- 19 June 2017
For the second time, E52 organises the annual Expat Top-10. There are a lot of internationals in Eindhoven who have done a great job for the city, and by this, we put a spotlight on them. This year’s theme of the Top-10 is ‘Sport & Leisure’. Every day we present you an interview with one of the winners. In this interview, you can read about how they ended up in Eindhoven, how they put an effort in the city and how they look at the Eindhoven with their international perspective. Today: Stefan Pfundtner.
Born in 1981
From Vienna, Austria
In Eindhoven since 2004
#1 on bucket list: “be active in Eindhoven’s politics… or open up a food truck”
A foodie, he calls himself. Stefan Pfundtner helped setting up the community garden at High Tech Campus and he’s active for several initiatives and events in his neighbourhood. Wether it’s about a pizza oven, a kitchen garden or a cooking workshop. It’s most of the time about food, sustainability and socialising.
“I stayed for nine months, nine became twelve and so on”
With a diploma from a Spanish language course, Pfundtner chose to go to the Netherlands. “In Vienna I studied electronics. One of my professors had connections with Eindhoven. Actually I wanted to go to Spain but I went to the Netherlands. But now I have a Spanish wife, haha.” Pfundtner had the idea to stay for just nine months. “I worked in sales for a Taiwanese company, just because I liked it. In 2006 I started to work for Philips where I do research.” Now he and his wife bought a house in the Irisbuurt in Eindhoven, a perfect place for the children, Pfundtner says, and the family is not planning on going anywhere.
“I started the garden from the perspective of sustainability but there is also a big social aspect”
In 2012 Pfundtner set up the community garden at High Tech Campus together with two friends. “I have always been very active in society. In Austria I was a voluntary fireman for example. At the campus we wanted to grow vegetables. The garden is not so active anymore but that’s not bad. Now it’s a fun place to be and people who work here can take a walk around the campus and take a snack from the garden.” Sustainability is often connected to Pfundtner’s ideas. “We tried to do a project with the waste of restaurants from the campus. So we could compost it in the garden. It’s still a dream of mine but it’s very difficult because the kitchens already have their own way of companies who pick up their waste.”
Three years later Pfundtner started a community garden in his own neighbourhood as well. “It works fantastic! We also planted fruit trees at our community centre. The Irisbuurt is a very active community. Actually it’s a role model for neighbourhoods. For me it’s also about the social aspects. It makes that I can mean something for my neighbours.” Pfundtner feels like he started to integrate in the Irisbuurt. “These kinds of activities make integration easier. Expats are important because they bring a different perspective and culture with them. But there’s sometimes a gap because of language and communication; with these activities we can make the gap smaller.”

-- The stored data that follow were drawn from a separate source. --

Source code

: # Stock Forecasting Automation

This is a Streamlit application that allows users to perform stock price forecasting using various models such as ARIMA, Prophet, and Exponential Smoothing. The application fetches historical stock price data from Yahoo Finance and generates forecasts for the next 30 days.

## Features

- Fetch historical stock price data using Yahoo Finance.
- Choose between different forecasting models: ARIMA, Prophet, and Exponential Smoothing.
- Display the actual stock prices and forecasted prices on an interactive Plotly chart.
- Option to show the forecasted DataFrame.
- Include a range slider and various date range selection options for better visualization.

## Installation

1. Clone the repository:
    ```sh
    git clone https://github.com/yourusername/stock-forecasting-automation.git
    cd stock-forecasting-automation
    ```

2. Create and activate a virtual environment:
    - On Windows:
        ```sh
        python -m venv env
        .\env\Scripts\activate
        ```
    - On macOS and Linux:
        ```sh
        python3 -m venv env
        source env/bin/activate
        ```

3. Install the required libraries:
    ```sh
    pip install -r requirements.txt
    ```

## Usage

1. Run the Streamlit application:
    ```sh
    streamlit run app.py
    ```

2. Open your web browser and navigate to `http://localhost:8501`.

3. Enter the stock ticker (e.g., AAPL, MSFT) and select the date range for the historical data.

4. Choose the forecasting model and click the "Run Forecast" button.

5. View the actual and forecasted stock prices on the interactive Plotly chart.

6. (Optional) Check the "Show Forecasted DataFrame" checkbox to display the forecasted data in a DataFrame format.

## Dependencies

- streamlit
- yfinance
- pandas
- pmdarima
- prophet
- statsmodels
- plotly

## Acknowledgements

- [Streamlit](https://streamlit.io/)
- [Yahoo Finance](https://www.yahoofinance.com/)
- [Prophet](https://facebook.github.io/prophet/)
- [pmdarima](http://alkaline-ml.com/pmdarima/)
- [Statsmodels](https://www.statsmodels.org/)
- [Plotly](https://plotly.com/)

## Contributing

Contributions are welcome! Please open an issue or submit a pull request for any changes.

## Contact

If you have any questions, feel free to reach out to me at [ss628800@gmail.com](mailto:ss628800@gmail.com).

“Expats are important and with activities we can make it easier for them to integrate”
“I want that Eindhoven innovates its society like it innovates tech”
“Eindhoven really does a good job, it’s ahead of its time. But it’s also important that internationals and expats learn Dutch quicker and easier than they do now. In that perspective it’s an advantage and a problem that all Dutch people speak English so well. We can do our groceries, talk with colleagues, all in English. But with speaking Dutch there’s an extra value.” For Pfundtner it’s not only a fact of adapting, so that internationals can feel more at home. “We don’t need to organise activities only for expats and we don’t need to change things because internationals are used to something different.”
The Netherlands and Eindhoven itself have a lot of good qualities and we should use them. “You have a very good cycling culture. It’s easy, healthy and very convenient. Eindhoven’s infrastructure is built on cycling. A lot of my colleagues live nearby but still they go to work by car. Many expats don’t even have a bicycle. I have a cargo bike myself. It comes out handy with the kids.” The local government could help more in this, Pfundtner thinks. “There are so many bikes. Besides that, sport is very much in the Dutch culture, if we could include foreigners more in that, it helps with integrating.”
Pfundtner himself is already well integrated. “I don’t know if there are a lot of cultural differences because I don’t feel like an expat anymore. I do like the polder model that everybody has an opinion and every opinion counts. Besides that I’m a real foodie, so of course the food is different. I still eat warm during lunch, I’m so happy with the food stands at the High Tech Campus. But I do eat early well… half past six is still late for Dutch people, I believe.”